On Wed, 2024-09-11 at 08:41 -0700, Sean Christopherson wrote:
> On Tue, Sep 10, 2024, Maxim Levitsky wrote:
> > On Mon, 2024-07-08 at 17:24 -0700, Sean Christopherson wrote:
> > > On Thu, Jul 04, 2024, Maxim Levitsky wrote:
> > > > On Fri, 2024-05-17 at 10:39 -0700, Sean Christopherson wrote:
> > > > > - cpuid_entry_change(best, X86_FEATURE_OSPKE,
> > > > > - kvm_is_cr4_bit_set(vcpu, X86_CR4_PKE));
> > > > > + kvm_update_feature_runtime(vcpu, best, X86_FEATURE_OSPKE,
> > > > > + kvm_is_cr4_bit_set(vcpu, X86_CR4_PKE));
> > > > > +
> > > > >
> > > > > best = kvm_find_cpuid_entry_index(vcpu, 0xD, 0);
> > > > > if (best)
> > > >
> > > > I am not 100% sure that we need to do this.
> > > >
> > > > Runtime cpuid changes are a hack that Intel did back then, due to various
> > > > reasons, These changes don't really change the feature set that CPU supports,
> > > > but merly as you like to say 'massage' the output of the CPUID instruction to
> > > > make the unmodified OS happy usually.
> > > >
> > > > Thus it feels to me that CPU caps should not include the dynamic features,
> > > > and neither KVM should use the value of these as a source for truth, but
> > > > rather the underlying source of the truth (e.g CR4).
> > > >
> > > > But if you insist, I don't really have a very strong reason to object this.
> > >
> > > FWIW, I think I agree that CR4 should be the source of truth, but it's largely a
> > > moot point because KVM doesn't actually check OSXSAVE or OSPKE, as KVM never
> > > emulates the relevant instructions.

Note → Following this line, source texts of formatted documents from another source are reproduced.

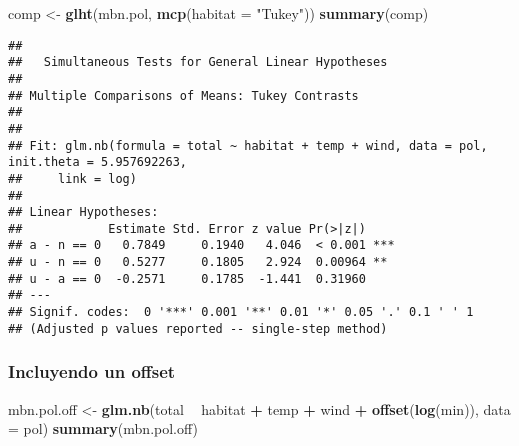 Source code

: \documentclass[
]{book}
\newenvironment{Shaded}{\begin{snugshade}}{\end{snugshade}}
\newcommand{\DataTypeTok}[1]{\textcolor[rgb]{0.13,0.29,0.53}{#1}}
\newcommand{\KeywordTok}[1]{\textcolor[rgb]{0.13,0.29,0.53}{\textbf{#1}}}
\newcommand{\NormalTok}[1]{#1}
\newcommand{\OperatorTok}[1]{\textcolor[rgb]{0.81,0.36,0.00}{\textbf{#1}}}
\newcommand{\StringTok}[1]{\textcolor[rgb]{0.31,0.60,0.02}{#1}}
\begin{document}
\begin{Shaded}
\begin{Highlighting}[]
\NormalTok{comp <-}\StringTok{ }\KeywordTok{glht}\NormalTok{(mbn.pol, }\KeywordTok{mcp}\NormalTok{(}\DataTypeTok{habitat =} \StringTok{"Tukey"}\NormalTok{)) }
\KeywordTok{summary}\NormalTok{(comp) }
\end{Highlighting}
\end{Shaded}

\begin{verbatim}
## 
##   Simultaneous Tests for General Linear Hypotheses
## 
## Multiple Comparisons of Means: Tukey Contrasts
## 
## 
## Fit: glm.nb(formula = total ~ habitat + temp + wind, data = pol, init.theta = 5.957692263, 
##     link = log)
## 
## Linear Hypotheses:
##            Estimate Std. Error z value Pr(>|z|)    
## a - n == 0   0.7849     0.1940   4.046  < 0.001 ***
## u - n == 0   0.5277     0.1805   2.924  0.00964 ** 
## u - a == 0  -0.2571     0.1785  -1.441  0.31960    
## ---
## Signif. codes:  0 '***' 0.001 '**' 0.01 '*' 0.05 '.' 0.1 ' ' 1
## (Adjusted p values reported -- single-step method)
\end{verbatim}

\hypertarget{incluyendo-un-offset}{%
\subsubsection{Incluyendo un offset}\label{incluyendo-un-offset}}

\begin{Shaded}
\begin{Highlighting}[]
\NormalTok{mbn.pol.off <-}\StringTok{ }\KeywordTok{glm.nb}\NormalTok{(total }\OperatorTok{~}\StringTok{ }\NormalTok{habitat }\OperatorTok{+}\StringTok{ }\NormalTok{temp }\OperatorTok{+}\StringTok{ }\NormalTok{wind }\OperatorTok{+}\StringTok{ }\KeywordTok{offset}\NormalTok{(}\KeywordTok{log}\NormalTok{(min)), }\DataTypeTok{data =}\NormalTok{ pol)}
\KeywordTok{summary}\NormalTok{(mbn.pol.off)}
\end{Highlighting}
\end{Shaded}
\end{document}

So for those, it's indeed not strictly
> > > necessary.
> > >
> > > Unfortunately, KVM has established ABI for checking X86_FEATURE_MWAIT when
> > > "emulating" MONITOR and MWAIT, i.e. KVM can't use vcpu->arch.ia32_misc_enable_msr
> > > as the source of truth.
> >
> > Can you elaborate on this? Can you give me an example of the ABI?
>
> Writes to MSR_IA32_MISC_ENABLE are guarded with a quirk:
>
> if (!kvm_check_has_quirk(vcpu->kvm, KVM_X86_QUIRK_MISC_ENABLE_NO_MWAIT) &&
> ((old_val ^ data) & MSR_IA32_MISC_ENABLE_MWAIT)) {
> if (!guest_cpuid_has(vcpu, X86_FEATURE_XMM3))
> return 1;
> vcpu->arch.ia32_misc_enable_msr = data;
> kvm_update_cpuid_runtime(vcpu);
> } else {
> vcpu->arch.ia32_misc_enable_msr = data;
> }
>
> as is enforcement of #UD on MONITOR/MWAIT.
>
> static int kvm_emulate_monitor_mwait(struct kvm_vcpu *vcpu, const char *insn)
> {
> if (!kvm_check_has_quirk(vcpu->kvm, KVM_X86_QUIRK_MWAIT_NEVER_UD_FAULTS) &&
> !guest_cpuid_has(vcpu, X86_FEATURE_MWAIT))
> return kvm_handle_invalid_op(vcpu);
>
> pr_warn_once("%s instruction emulated as NOP!\n", insn);
> return kvm_emulate_as_nop(vcpu);
> }
>
> If KVM_X86_QUIRK_MISC_ENABLE_NO_MWAIT is enabled but KVM_X86_QUIRK_MWAIT_NEVER_UD_FAULTS
> is _disabled_, then KVM's ABI is to honor X86_FEATURE_MWAIT regardless of what
> is in vcpu->arch.ia32_misc_enable_msr (because userspace owns X86_FEATURE_MWAIT
> in that scenario).
>

OK, makes sense.
Best regards,
Maxim Levitsky